**The task:** Return the count of lines in the records that include the string "pixi", and nothing besides it.

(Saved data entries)
#####

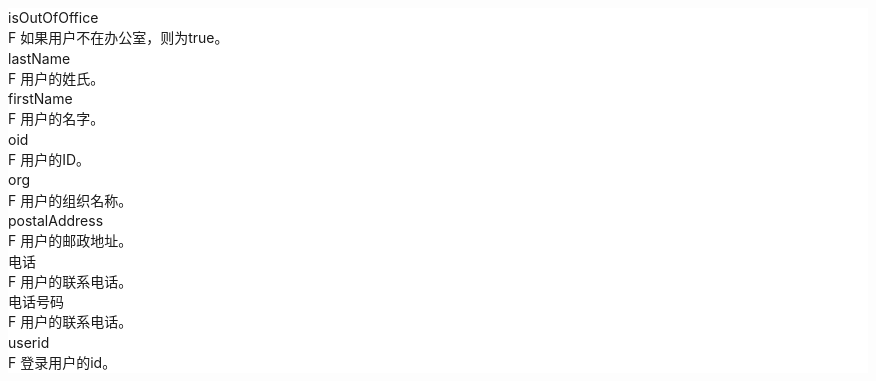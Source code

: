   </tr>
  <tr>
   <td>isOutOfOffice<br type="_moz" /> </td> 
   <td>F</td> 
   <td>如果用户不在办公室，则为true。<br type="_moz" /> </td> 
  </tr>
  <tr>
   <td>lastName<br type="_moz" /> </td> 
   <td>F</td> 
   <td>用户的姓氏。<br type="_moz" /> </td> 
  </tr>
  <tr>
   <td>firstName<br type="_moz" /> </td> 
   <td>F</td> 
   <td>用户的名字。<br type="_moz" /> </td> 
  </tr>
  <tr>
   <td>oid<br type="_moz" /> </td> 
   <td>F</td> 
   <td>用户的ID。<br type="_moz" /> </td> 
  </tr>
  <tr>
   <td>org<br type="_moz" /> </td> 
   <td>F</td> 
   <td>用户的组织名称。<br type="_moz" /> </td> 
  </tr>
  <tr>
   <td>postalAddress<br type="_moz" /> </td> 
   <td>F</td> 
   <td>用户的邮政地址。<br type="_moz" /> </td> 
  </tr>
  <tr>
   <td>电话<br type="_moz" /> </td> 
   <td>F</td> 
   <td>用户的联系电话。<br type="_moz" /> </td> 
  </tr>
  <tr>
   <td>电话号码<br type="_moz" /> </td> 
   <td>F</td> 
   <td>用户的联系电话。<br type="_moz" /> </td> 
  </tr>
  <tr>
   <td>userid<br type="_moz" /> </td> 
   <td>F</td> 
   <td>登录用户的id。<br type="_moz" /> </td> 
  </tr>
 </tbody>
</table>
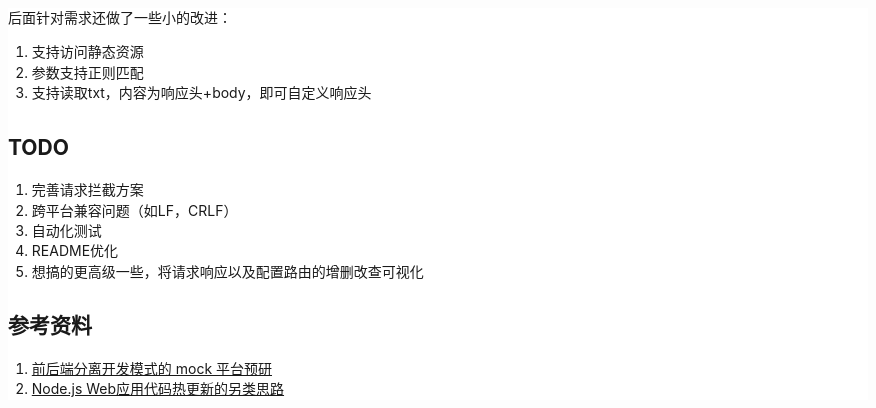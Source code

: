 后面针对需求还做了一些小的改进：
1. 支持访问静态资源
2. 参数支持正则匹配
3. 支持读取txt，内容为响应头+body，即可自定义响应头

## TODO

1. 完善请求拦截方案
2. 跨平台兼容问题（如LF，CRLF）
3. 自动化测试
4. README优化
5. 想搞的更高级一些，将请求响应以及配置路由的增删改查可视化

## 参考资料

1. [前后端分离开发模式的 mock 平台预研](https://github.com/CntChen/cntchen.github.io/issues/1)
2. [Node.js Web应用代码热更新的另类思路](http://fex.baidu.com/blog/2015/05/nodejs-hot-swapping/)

#####

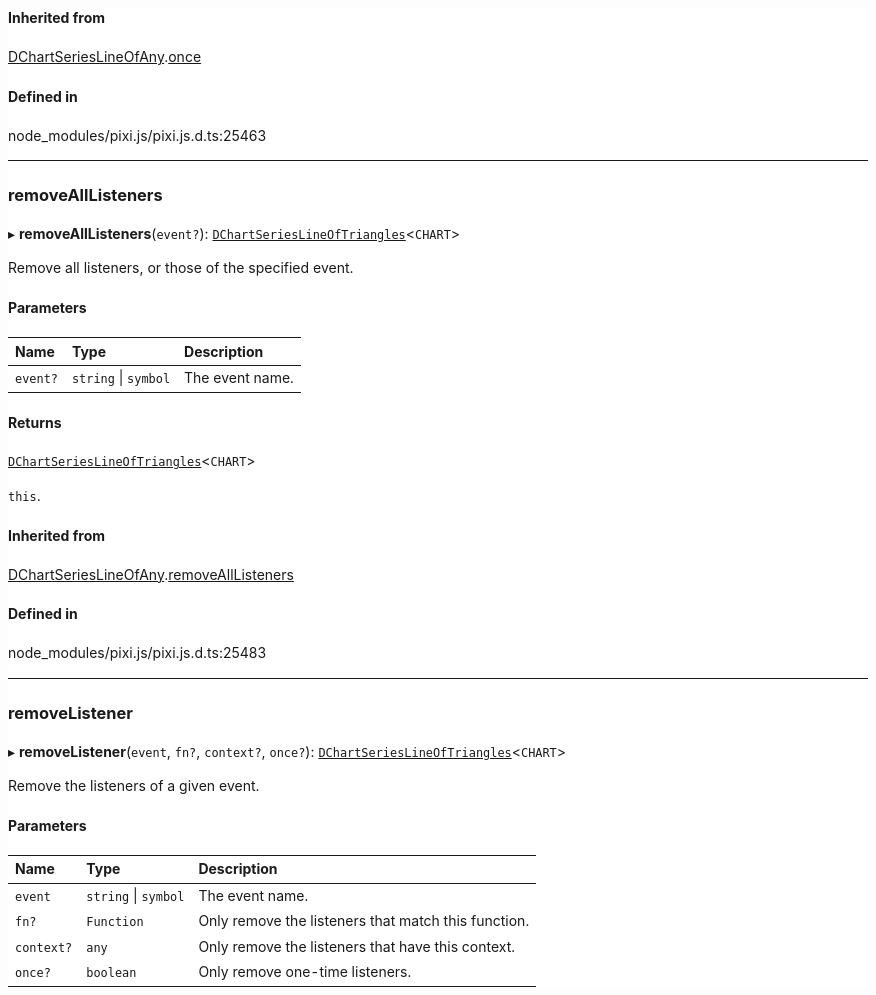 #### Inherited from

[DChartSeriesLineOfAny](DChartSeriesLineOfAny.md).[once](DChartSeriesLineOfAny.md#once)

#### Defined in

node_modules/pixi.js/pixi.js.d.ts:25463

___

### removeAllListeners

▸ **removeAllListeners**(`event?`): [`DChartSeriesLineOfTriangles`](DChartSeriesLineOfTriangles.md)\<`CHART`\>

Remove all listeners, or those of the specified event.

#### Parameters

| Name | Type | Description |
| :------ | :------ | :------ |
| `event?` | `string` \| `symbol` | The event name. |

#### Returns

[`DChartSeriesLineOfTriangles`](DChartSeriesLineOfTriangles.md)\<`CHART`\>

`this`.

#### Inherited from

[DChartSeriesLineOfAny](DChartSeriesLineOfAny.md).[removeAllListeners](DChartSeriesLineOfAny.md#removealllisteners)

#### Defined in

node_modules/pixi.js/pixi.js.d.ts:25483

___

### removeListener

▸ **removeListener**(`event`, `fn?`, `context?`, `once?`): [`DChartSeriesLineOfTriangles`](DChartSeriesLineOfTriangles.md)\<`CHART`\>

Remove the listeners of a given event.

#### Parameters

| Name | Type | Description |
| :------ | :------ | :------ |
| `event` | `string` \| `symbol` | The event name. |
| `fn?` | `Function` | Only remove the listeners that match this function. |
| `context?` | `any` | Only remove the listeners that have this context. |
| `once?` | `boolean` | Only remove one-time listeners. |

#####

**Output:** 2